Monday, September 26, 2011

No. 983 – November Hotel


Performer: Mad Season
Songwriters: Barrett Martin, Mike McCready, John Baker Saunders, Layne Staley
Original Release: Above
Year: 1995
Definitive Version: None

If you date anyone for any length of time—particularly someone who lives more than a 15-minute drive from you—eventually you get around to the notion that the constant commute is wasted time. In the summer of 1995, I was living in German Village, which is about a half-mile south of The Columbus Dispatch where I worked. Debbie lived near Reynoldsburg, which is at the far East reaches of metropolitan Columbus.

I was basically driving everywhere to do anything, and I was starting to get a little tired of it. So that’s when Debbie and I decided to move in together. It was a huge step, of course. I had never lived with anyone I was dating, and after being alone for six years, I wasn’t sure that I was willing to have someone else “invade my personal space.” But I was willing to give it a try. Even though she had never lived with someone to whom she wasn’t married, she was game. We decided that once her annual lease ran out in July, we’d make the move.

This decision led to the unofficial—though no less real—rift between me and my Dad’s side of the family, which then lasted for 4 years. I was never disinvited from anything, but Debbie was never invited to anything. The natural result was I hardly went to anything—the notable exception being things that involved my brothers Matt and Casey.

Because this is the first time I’ve brought this up, I must make this disclaimer: Everything is totally cool now—water under the bridge—but what happened is a matter of record, and if I am writing about my life’s soundtrack, I have to mention this event at least in passing. What’s important for you to know is that there was a rift. I’ll explain why at a later, more appropriate point, but I’ll keep said discussion to as much of a minimum as I can. TMI and all that, you know.

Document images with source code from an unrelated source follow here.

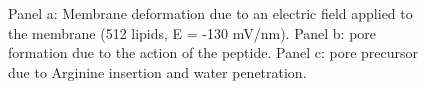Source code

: \begin{figure}[t]
\centering
\begin{minipage}[b]{0.26\linewidth}
\centering
{}
\end{minipage}
\begin{minipage}[b]{0.4\linewidth}
\centering
{}
\end{minipage}
\begin{minipage}[b]{0.26\linewidth}
\centering
{}
\end{minipage}
\caption{Panel a: Membrane deformation due to an electric field applied to the membrane (512 lipids, E = -130 mV/nm). Panel b: pore formation due to the action of the peptide. Panel c: pore precursor due to Arginine insertion and water penetration.}
\label{fig:pore_pics}
\end{figure}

Anyway, by this time I had turned Debbie on to the whole Seattle scene—just in time for it to be over. (My timing is nothing if not impeccable.) Nevertheless, when Above came out, we both loved it, and it was on my stereo all the time in the spring and summer of 1995 when we decided to move in together and start looking for places. So when I hear pretty much any song off that album—but this instrumental with its frantic guitar solo center in particular—I flash back to that time when I was willing to pay a high price for following my heart.